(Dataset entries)
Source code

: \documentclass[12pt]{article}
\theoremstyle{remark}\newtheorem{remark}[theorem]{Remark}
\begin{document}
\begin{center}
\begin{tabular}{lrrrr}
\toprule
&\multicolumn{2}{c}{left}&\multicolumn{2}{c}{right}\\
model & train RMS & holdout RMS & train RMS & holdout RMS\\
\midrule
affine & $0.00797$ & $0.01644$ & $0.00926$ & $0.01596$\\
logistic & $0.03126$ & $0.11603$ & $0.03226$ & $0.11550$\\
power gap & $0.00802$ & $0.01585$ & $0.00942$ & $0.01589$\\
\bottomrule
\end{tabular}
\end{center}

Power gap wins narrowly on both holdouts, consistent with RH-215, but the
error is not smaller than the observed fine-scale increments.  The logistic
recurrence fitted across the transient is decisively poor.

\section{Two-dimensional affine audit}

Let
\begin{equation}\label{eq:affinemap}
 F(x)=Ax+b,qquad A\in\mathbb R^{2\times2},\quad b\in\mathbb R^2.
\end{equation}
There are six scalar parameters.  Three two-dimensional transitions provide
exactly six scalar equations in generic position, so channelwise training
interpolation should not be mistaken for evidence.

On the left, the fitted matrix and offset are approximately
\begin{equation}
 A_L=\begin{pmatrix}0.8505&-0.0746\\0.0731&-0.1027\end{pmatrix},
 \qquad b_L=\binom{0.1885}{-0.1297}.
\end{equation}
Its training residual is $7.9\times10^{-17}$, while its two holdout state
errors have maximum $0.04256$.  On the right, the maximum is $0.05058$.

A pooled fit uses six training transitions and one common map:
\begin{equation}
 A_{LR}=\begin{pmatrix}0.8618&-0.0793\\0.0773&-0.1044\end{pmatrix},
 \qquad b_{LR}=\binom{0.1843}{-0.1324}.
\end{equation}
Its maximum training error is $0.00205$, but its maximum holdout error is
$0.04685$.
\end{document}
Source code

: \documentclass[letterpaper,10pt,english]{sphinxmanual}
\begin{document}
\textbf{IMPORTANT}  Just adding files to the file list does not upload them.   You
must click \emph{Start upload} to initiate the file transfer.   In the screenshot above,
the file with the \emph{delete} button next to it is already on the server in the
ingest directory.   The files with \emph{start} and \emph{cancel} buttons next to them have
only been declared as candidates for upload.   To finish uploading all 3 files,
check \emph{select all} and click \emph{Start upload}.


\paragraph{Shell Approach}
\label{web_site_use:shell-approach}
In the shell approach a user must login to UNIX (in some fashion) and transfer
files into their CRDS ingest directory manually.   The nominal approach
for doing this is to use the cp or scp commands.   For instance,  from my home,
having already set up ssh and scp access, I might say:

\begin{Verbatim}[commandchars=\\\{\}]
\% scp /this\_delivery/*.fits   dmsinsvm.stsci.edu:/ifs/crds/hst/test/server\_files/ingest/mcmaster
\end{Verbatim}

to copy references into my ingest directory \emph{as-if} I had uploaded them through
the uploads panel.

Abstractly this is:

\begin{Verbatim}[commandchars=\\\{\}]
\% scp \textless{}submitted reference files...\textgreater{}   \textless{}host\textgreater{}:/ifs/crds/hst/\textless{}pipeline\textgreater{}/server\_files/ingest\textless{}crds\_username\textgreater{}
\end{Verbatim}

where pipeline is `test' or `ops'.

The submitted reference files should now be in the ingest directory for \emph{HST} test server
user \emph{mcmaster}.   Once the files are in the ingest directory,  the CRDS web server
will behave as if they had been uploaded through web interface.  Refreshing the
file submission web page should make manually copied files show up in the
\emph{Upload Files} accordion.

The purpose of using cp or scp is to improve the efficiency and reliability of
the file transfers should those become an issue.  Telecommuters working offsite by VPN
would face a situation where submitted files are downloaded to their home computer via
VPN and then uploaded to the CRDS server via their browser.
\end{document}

### REQUIRED WORK
The lines needed are the ones from the first line of the entries through the line that contains "exactly six scalar", given again without any change.

### RESPONSE
Source code

: \documentclass[12pt]{article}
\theoremstyle{remark}\newtheorem{remark}[theorem]{Remark}
\begin{document}
\begin{center}
\begin{tabular}{lrrrr}
\toprule
&\multicolumn{2}{c}{left}&\multicolumn{2}{c}{right}\\
model & train RMS & holdout RMS & train RMS & holdout RMS\\
\midrule
affine & $0.00797$ & $0.01644$ & $0.00926$ & $0.01596$\\
logistic & $0.03126$ & $0.11603$ & $0.03226$ & $0.11550$\\
power gap & $0.00802$ & $0.01585$ & $0.00942$ & $0.01589$\\
\bottomrule
\end{tabular}
\end{center}

Power gap wins narrowly on both holdouts, consistent with RH-215, but the
error is not smaller than the observed fine-scale increments.  The logistic
recurrence fitted across the transient is decisively poor.

\section{Two-dimensional affine audit}

Let
\begin{equation}\label{eq:affinemap}
 F(x)=Ax+b,qquad A\in\mathbb R^{2\times2},\quad b\in\mathbb R^2.
\end{equation}
There are six scalar parameters.  Three two-dimensional transitions provide
exactly six scalar equations in generic position, so channelwise training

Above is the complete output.